New York’s stand for LGBTQ bathroom rights in North Carolina is being felt by some SUNY student athletes.
The good news for the 13 swimmers and divers is that they qualified for the national Division III swimming and diving championships.
The bad news is the meet is in Greensboro, N.C., and New York bars unnecessary travel to the state. The athletes from three SUNY schools – Geneseo, Brockport and Cortland – are being allowed to attend the meet, but they cannot fly into or stay in hotels in North Carolina.
That means most will fly into Roanoke, Va., and stay in a hotel about an hour’s drive from the aquatics center. They will have no place to rest each day between preliminaries in the morning and finals in the evening, unless they drive back to the hotel 50 miles away. The meet takes place March 20-23.
And that did not sit well with state Sen. Patrick Gallivan, R- Elma, when he heard about it. His district includes Geneseo.
“Besides being stupid, there’s no doubt it puts them at a competitive disadvantage,” he said.

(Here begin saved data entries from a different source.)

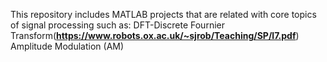 This repository includes MATLAB projects that are related with core topics of signal processing such as: 
DFT-Discrete Fournier Transform(**https://www.robots.ox.ac.uk/~sjrob/Teaching/SP/l7.pdf**)
Amplitude Modulation (AM) 
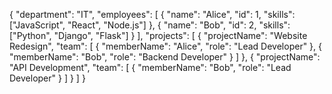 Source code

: {
  "department": "IT",
  "employees": [
    {
      "name": "Alice",
      "id": 1,
      "skills": ["JavaScript", "React", "Node.js"]
    },
    {
      "name": "Bob",
      "id": 2,
      "skills": ["Python", "Django", "Flask"]
    }
  ],
  "projects": [
    {
      "projectName": "Website Redesign",
      "team": [
        {
          "memberName": "Alice",
          "role": "Lead Developer"
        },
        {
          "memberName": "Bob",
          "role": "Backend Developer"
        }
      ]
    },
    {
      "projectName": "API Development",
      "team": [
        {
          "memberName": "Bob",
          "role": "Lead Developer"
        }
      ]
    }
  ]
}
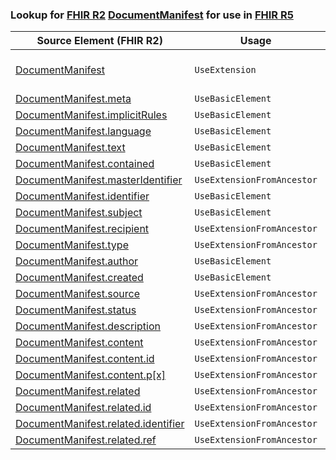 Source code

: ### Lookup for [FHIR R2](https://hl7.org/fhir/DSTU2/) [DocumentManifest](https://hl7.org/fhir/DSTU2/DocumentManifest.html) for use in [FHIR R5](https://hl7.org/fhir/R5/)

| Source Element (FHIR R2) | Usage | Target |
| -------------- | ----- | ------ |
| [DocumentManifest](https://hl7.org/fhir/DSTU2/DocumentManifest.html#resource) | `UseExtension` | [http://hl7.org/fhir/1.0/StructureDefinition/extension-DocumentManifest](StructureDefinition-ext-R2-DocumentManifest.html) |
| [DocumentManifest.meta](https://hl7.org/fhir/DSTU2/DocumentManifest.html#resource) | `UseBasicElement` | [Resource.meta](https://hl7.org/fhir/R5/Resource.html#resource) |
| [DocumentManifest.implicitRules](https://hl7.org/fhir/DSTU2/DocumentManifest.html#resource) | `UseBasicElement` | [Resource.implicitRules](https://hl7.org/fhir/R5/Resource.html#resource) |
| [DocumentManifest.language](https://hl7.org/fhir/DSTU2/DocumentManifest.html#resource) | `UseBasicElement` | [Resource.language](https://hl7.org/fhir/R5/Resource.html#resource) |
| [DocumentManifest.text](https://hl7.org/fhir/DSTU2/DocumentManifest.html#resource) | `UseBasicElement` | [DomainResource.text](https://hl7.org/fhir/R5/DomainResource.html#resource) |
| [DocumentManifest.contained](https://hl7.org/fhir/DSTU2/DocumentManifest.html#resource) | `UseBasicElement` | [DomainResource.contained](https://hl7.org/fhir/R5/DomainResource.html#resource) |
| [DocumentManifest.masterIdentifier](https://hl7.org/fhir/DSTU2/DocumentManifest.html#resource) | `UseExtensionFromAncestor` | - |
| [DocumentManifest.identifier](https://hl7.org/fhir/DSTU2/DocumentManifest.html#resource) | `UseBasicElement` | [Basic.identifier](https://hl7.org/fhir/R5/Basic.html#resource) |
| [DocumentManifest.subject](https://hl7.org/fhir/DSTU2/DocumentManifest.html#resource) | `UseBasicElement` | [Basic.subject](https://hl7.org/fhir/R5/Basic.html#resource) |
| [DocumentManifest.recipient](https://hl7.org/fhir/DSTU2/DocumentManifest.html#resource) | `UseExtensionFromAncestor` | - |
| [DocumentManifest.type](https://hl7.org/fhir/DSTU2/DocumentManifest.html#resource) | `UseExtensionFromAncestor` | - |
| [DocumentManifest.author](https://hl7.org/fhir/DSTU2/DocumentManifest.html#resource) | `UseBasicElement` | [Basic.author](https://hl7.org/fhir/R5/Basic.html#resource) |
| [DocumentManifest.created](https://hl7.org/fhir/DSTU2/DocumentManifest.html#resource) | `UseBasicElement` | [Basic.created](https://hl7.org/fhir/R5/Basic.html#resource) |
| [DocumentManifest.source](https://hl7.org/fhir/DSTU2/DocumentManifest.html#resource) | `UseExtensionFromAncestor` | - |
| [DocumentManifest.status](https://hl7.org/fhir/DSTU2/DocumentManifest.html#resource) | `UseExtensionFromAncestor` | - |
| [DocumentManifest.description](https://hl7.org/fhir/DSTU2/DocumentManifest.html#resource) | `UseExtensionFromAncestor` | - |
| [DocumentManifest.content](https://hl7.org/fhir/DSTU2/DocumentManifest.html#resource) | `UseExtensionFromAncestor` | - |
| [DocumentManifest.content.id](https://hl7.org/fhir/DSTU2/DocumentManifest.html#resource) | `UseExtensionFromAncestor` | - |
| [DocumentManifest.content.p[x]](https://hl7.org/fhir/DSTU2/DocumentManifest.html#resource) | `UseExtensionFromAncestor` | - |
| [DocumentManifest.related](https://hl7.org/fhir/DSTU2/DocumentManifest.html#resource) | `UseExtensionFromAncestor` | - |
| [DocumentManifest.related.id](https://hl7.org/fhir/DSTU2/DocumentManifest.html#resource) | `UseExtensionFromAncestor` | - |
| [DocumentManifest.related.identifier](https://hl7.org/fhir/DSTU2/DocumentManifest.html#resource) | `UseExtensionFromAncestor` | - |
| [DocumentManifest.related.ref](https://hl7.org/fhir/DSTU2/DocumentManifest.html#resource) | `UseExtensionFromAncestor` | - |
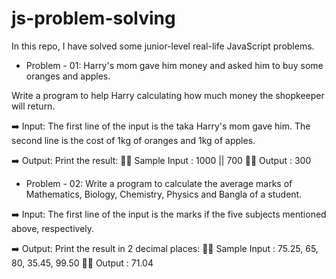 # js-problem-solving
In this repo, I have solved some junior-level real-life JavaScript problems.

- Problem - 01: Harry's mom gave him money and asked him to buy some oranges and apples. 

Write a program to help Harry calculating how much money the shopkeeper will return.

➡️ Input: 
The first line of the input is the taka Harry's mom gave him.
The second line is the cost of 1kg of oranges and 1kg of apples.

➡️ Output:
Print the result: 
✍🏽 Sample Input    : 1000 || 700
✍🏽 Output          : 300

- Problem - 02: Write a program to calculate the average marks of Mathematics, Biology, Chemistry, Physics and Bangla of a student.

➡️ Input:
The first line of the input is the marks if the five subjects mentioned above, respectively.

➡️ Output:
Print the result in 2 decimal places:
✍🏽 Sample Input    : 75.25, 65, 80, 35.45, 99.50
✍🏽 Output          : 71.04
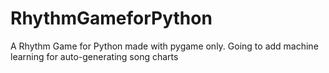 # RhythmGameforPython
A Rhythm Game for Python made with pygame only. Going to add machine learning for auto-generating song charts
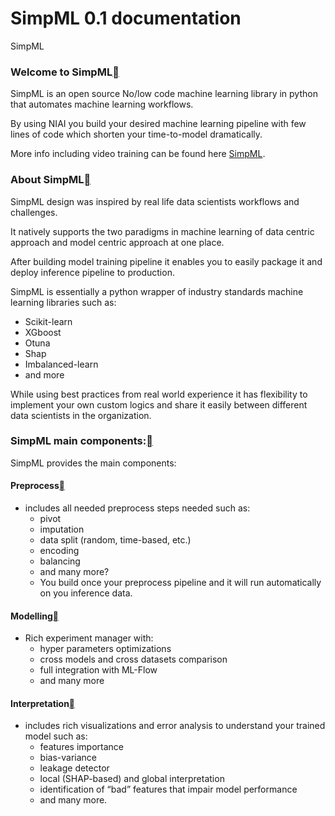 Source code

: # SimpML 0.1 documentation

SimpML

### Welcome to SimpML[](broken-reference)



SimpML is an open source No/low code machine learning library in python that automates machine learning workflows.

By using NIAI you build your desired machine learning pipeline with few lines of code which shorten your time-to-model dramatically.

More info including video training can be found here [SimpML](https://optimalplus.atlassian.net/wiki/spaces/DS/pages/3431432203/NIAI.Tabular).

### About SimpML[](broken-reference)

SimpML design was inspired by real life data scientists workflows and challenges.

It natively supports the two paradigms in machine learning of data centric approach and model centric approach at one place.

After building model training pipeline it enables you to easily package it and deploy inference pipeline to production.

SimpML is essentially a python wrapper of industry standards machine learning libraries such as:

* Scikit-learn
* XGboost
* Otuna
* Shap
* Imbalanced-learn
* and more

While using best practices from real world experience it has flexibility to implement your own custom logics and share it easily between different data scientists in the organization.

### SimpML main components:[](broken-reference)

SimpML provides the main components:



#### Preprocess[](broken-reference)

* includes all needed preprocess steps needed such as:
  * pivot
  * imputation
  * data split (random, time-based, etc.)
  * encoding
  * balancing
  * and many more?
  * You build once your preprocess pipeline and it will run automatically on you inference data.

#### Modelling[](broken-reference)

* Rich experiment manager with:
  * hyper parameters optimizations
  * cross models and cross datasets comparison
  * full integration with ML-Flow
  * and many more

#### Interpretation[](broken-reference)

* includes rich visualizations and error analysis to understand your trained model such as:
  * features importance
  * bias-variance
  * leakage detector
  * local (SHAP-based) and global interpretation
  * identification of “bad” features that impair model performance
  * and many more.
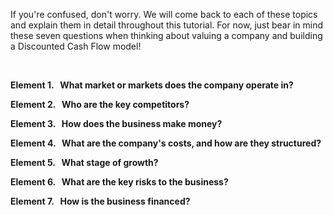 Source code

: If you're confused, don't worry. We will come back to each of these topics and explain them in detail throughout this tutorial. For now, just bear in mind these seven questions when thinking about valuing a company and building a Discounted Cash Flow model!

&nbsp;  

**Element 1. &nbsp; What market or markets does the company operate in?** 

**Element 2. &nbsp; Who are the key competitors?** 

**Element 3. &nbsp; How does the business make money?**

**Element 4. &nbsp; What are the company's costs, and how are they structured?** 

**Element 5. &nbsp; What stage of growth?** 

**Element 6. &nbsp; What are the key risks to the business?**

**Element 7. &nbsp; How is the business financed?**  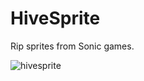 # HiveSprite
Rip sprites from Sonic games.

![hivesprite](https://user-images.githubusercontent.com/66194501/133854979-fb822eee-46a8-4abf-ac32-ea3c11c500d7.png)
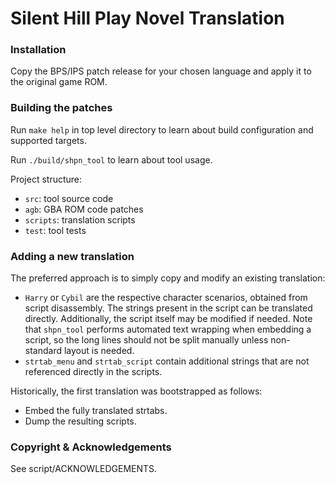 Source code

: Silent Hill Play Novel Translation
==================================

### Installation

Copy the BPS/IPS patch release for your chosen language and apply it to the original game ROM.

### Building the patches

Run `make help` in top level directory to learn about build configuration and supported targets.

Run `./build/shpn_tool` to learn about tool usage.

Project structure:

- `src`: tool source code
- `agb`: GBA ROM code patches
- `scripts`: translation scripts
- `test`: tool tests

### Adding a new translation

The preferred approach is to simply copy and modify an existing translation:

- `Harry` or `Cybil` are the respective character scenarios, obtained from script disassembly.
The strings present in the script can be translated directly. Additionally, the script itself may
be modified if needed. Note that `shpn_tool` performs automated text wrapping when embedding a
script, so the long lines should not be split manually unless non-standard layout is needed.
- `strtab_menu` and `strtab_script` contain additional strings that are not referenced directly
in the scripts.

Historically, the first translation was bootstrapped as follows:

- Embed the fully translated strtabs.
- Dump the resulting scripts.

### Copyright & Acknowledgements

See script/ACKNOWLEDGEMENTS.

Competition at this level is tight, and in an event like the 50-yard freestyle, the difference between first place and 20th place is fractions of a second.
Gallivan is calling on Gov. Andrew M. Cuomo to reconsider his executive order and allow the students to stay in North Carolina to fully participate in the event.

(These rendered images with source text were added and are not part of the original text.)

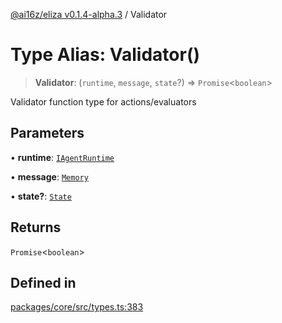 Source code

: [@ai16z/eliza v0.1.4-alpha.3](../index.md) / Validator

# Type Alias: Validator()

> **Validator**: (`runtime`, `message`, `state`?) => `Promise`\<`boolean`\>

Validator function type for actions/evaluators

## Parameters

• **runtime**: [`IAgentRuntime`](../interfaces/IAgentRuntime.md)

• **message**: [`Memory`](../interfaces/Memory.md)

• **state?**: [`State`](../interfaces/State.md)

## Returns

`Promise`\<`boolean`\>

## Defined in

[packages/core/src/types.ts:383](https://github.com/AIFlowML/eliza_aiflow/blob/main/packages/core/src/types.ts#L383)
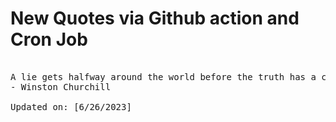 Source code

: # New Quotes via Github action and Cron Job

<pre>
<!-- #quote -->
A lie gets halfway around the world before the truth has a chance to get its pants on.
- Winston Churchill

Updated on: [6/26/2023]
<!-- #quoteEnd -->
</pre>
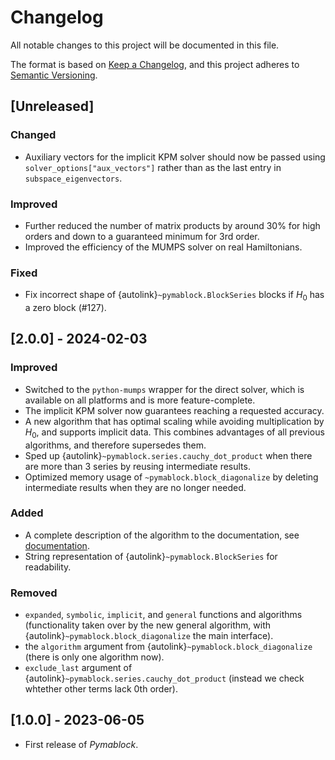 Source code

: # Changelog

All notable changes to this project will be documented in this file.

The format is based on [Keep a Changelog](https://keepachangelog.com/en/1.0.0/),
and this project adheres to [Semantic Versioning](https://semver.org/spec/v2.0.0.html).

## [Unreleased]

### Changed

- Auxiliary vectors for the implicit KPM solver should now be passed using `solver_options["aux_vectors"]` rather than as the last entry in `subspace_eigenvectors`.

### Improved

- Further reduced the number of matrix products by around 30% for high orders and down to a guaranteed minimum for 3rd order.
- Improved the efficiency of the MUMPS solver on real Hamiltonians.

### Fixed

- Fix incorrect shape of {autolink}`~pymablock.BlockSeries` blocks if $H_0$ has a zero block (#127).

## [2.0.0] - 2024-02-03

### Improved

- Switched to the `python-mumps` wrapper for the direct solver, which is available on all platforms and is more feature-complete.
- The implicit KPM solver now guarantees reaching a requested accuracy.
- A new algorithm that has optimal scaling while avoiding multiplication by $H_0$, and supports implicit data. This combines advantages of all previous algorithms, and therefore supersedes them.
- Sped up {autolink}`~pymablock.series.cauchy_dot_product` when there are more than 3 series by reusing intermediate results.
- Optimized memory usage of `~pymablock.block_diagonalize` by deleting intermediate results when they are no longer needed.

### Added

- A complete description of the algorithm to the documentation, see [documentation](algorithms.md).
- String representation of {autolink}`~pymablock.BlockSeries` for readability.

### Removed

- `expanded`, `symbolic`, `implicit`, and `general` functions and algorithms (functionality taken over by the new general algorithm, with {autolink}`~pymablock.block_diagonalize` the main interface).
- the `algorithm` argument from {autolink}`~pymablock.block_diagonalize` (there is only one algorithm now).
- `exclude_last` argument of {autolink}`~pymablock.series.cauchy_dot_product` (instead we check whtether other terms lack 0th order).

## [1.0.0] - 2023-06-05

- First release of _Pymablock_.
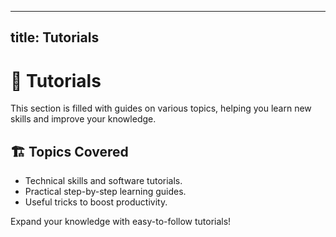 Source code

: 
---
title: Tutorials
---

# 📖 Tutorials

This section is filled with guides on various topics, helping you learn new skills and improve your knowledge.

## 🏗️ Topics Covered
- Technical skills and software tutorials.
- Practical step-by-step learning guides.
- Useful tricks to boost productivity.

Expand your knowledge with easy-to-follow tutorials!

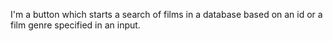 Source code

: I'm a button which starts a search of films in a database based on an id or a film genre specified in an input. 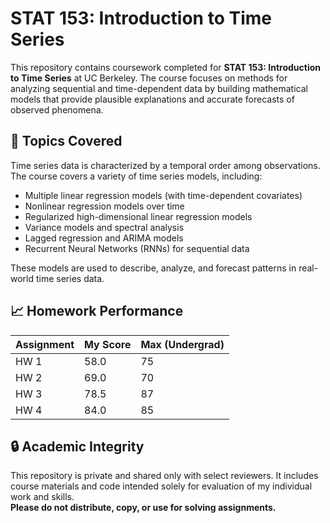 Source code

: # STAT 153: Introduction to Time Series

This repository contains coursework completed for **STAT 153: Introduction to Time Series** at UC Berkeley. The course focuses on methods for analyzing sequential and time-dependent data by building mathematical models that provide plausible explanations and accurate forecasts of observed phenomena.

## 🧠 Topics Covered

Time series data is characterized by a temporal order among observations. The course covers a variety of time series models, including:

- Multiple linear regression models (with time-dependent covariates)
- Nonlinear regression models over time
- Regularized high-dimensional linear regression models
- Variance models and spectral analysis
- Lagged regression and ARIMA models
- Recurrent Neural Networks (RNNs) for sequential data

These models are used to describe, analyze, and forecast patterns in real-world time series data.


## 📈 Homework Performance

| Assignment | My Score | Max (Undergrad) |
|------------|----------|-----------------|
| HW 1       | 58.0     | 75              |      
| HW 2       | 69.0     | 70              |      
| HW 3       | 78.5     | 87              | 
| HW 4       | 84.0     | 85              |        

## 🔒 Academic Integrity

This repository is private and shared only with select reviewers. It includes course materials and code intended solely for evaluation of my individual work and skills.  
**Please do not distribute, copy, or use for solving assignments.**
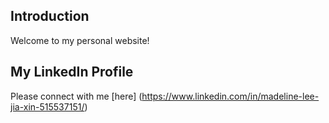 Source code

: ## Introduction 
Welcome to my personal website!

## My LinkedIn Profile
Please connect with me [here] (https://www.linkedin.com/in/madeline-lee-jia-xin-515537151/)
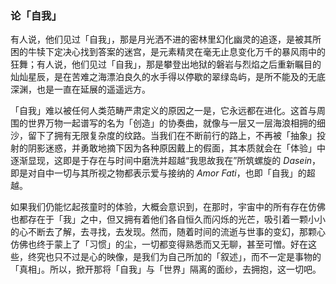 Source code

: ### 论「自我」



有人说，他们见过「自我」，那是月光洒不进的密林里幻化幽灵的追逐，是被其所困的牛犊下定决心找到答案的迷宫，是元素精灵在毫无止息变化万千的暴风雨中的狂舞；有人说，他们见过「自我」，那是攀登出地狱的磐岩与烈焰之后重新瞩目的灿灿星辰，是在苦难之海漂泊良久的水手得以停歇的翠绿岛屿，是所不能及的无底深渊，也是一直在延展的遥遥远方。

「自我」难以被任何人类范畴严肃定义的原因之一是，它永远都在进化。这首与周围的世界万物一起谱写的名为「创造」的协奏曲，就像与一层又一层海浪相拥的细沙，留下了拥有无限复杂度的纹路。当我们在不断前行的路上，不再被「抽象」投射的阴影迷惑，并勇敢地摘下因为各种原因戴上的假面，其本质就会在「体验」中逐渐显现，这即是于存在与时间中磨洗并超越“我思故我在”所筑螺旋的 *Dasein*，即是对自中一切与其所视之物都表示爱与接纳的 *Amor Fati*，也即「自我」的超越。

如果我们仍能忆起孩童时的体验，大概会意识到，在那时，宇宙中的所有存在仿佛也都存在于「我」之中，但又拥有着他们各自恒久而闪烁的光芒，吸引着一颗小小的心不断去了解，去寻找，去发现。然而，随着时间的流逝与世事的变幻，那颗心仿佛也终于蒙上了「习惯」的尘，一切都变得熟悉而又无聊，甚至可憎。好在这些，终究也只不过是心的映像，是我们为自己所加的「叙述」，而不一定是事物的「真相」。所以，掀开那将「自我」与「世界」隔离的面纱，去拥抱，这一切吧。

North Carolina passed the bill in 2016 that required people at government-operated facilities to use bathrooms that correspond to the gender on their birth certificate, which would not allow a transgender person to use the restroom of the gender he or she identifies and lives as.
After the bill passed, a number of companies said they would not do business in the state, other states banned travel to North Carolina, and the NCAA pulled its championships out of the state. A year later, the state legislature repealed the controversial bill, but it also prevented local governments from passing non-discrimination laws on bathroom access until 2020. The new bill has been challenged in court for discriminating against the LGBTQ community.
Cuomo’s executive order bars publicly funded or publicly sponsored travel to North Carolina. SUNY schools do not foot the bill for attending the championships, but are reimbursed for airfare, hotels and food by the NCAA, according to Gallivan and one of the coaches.
But the governor is holding to the ban.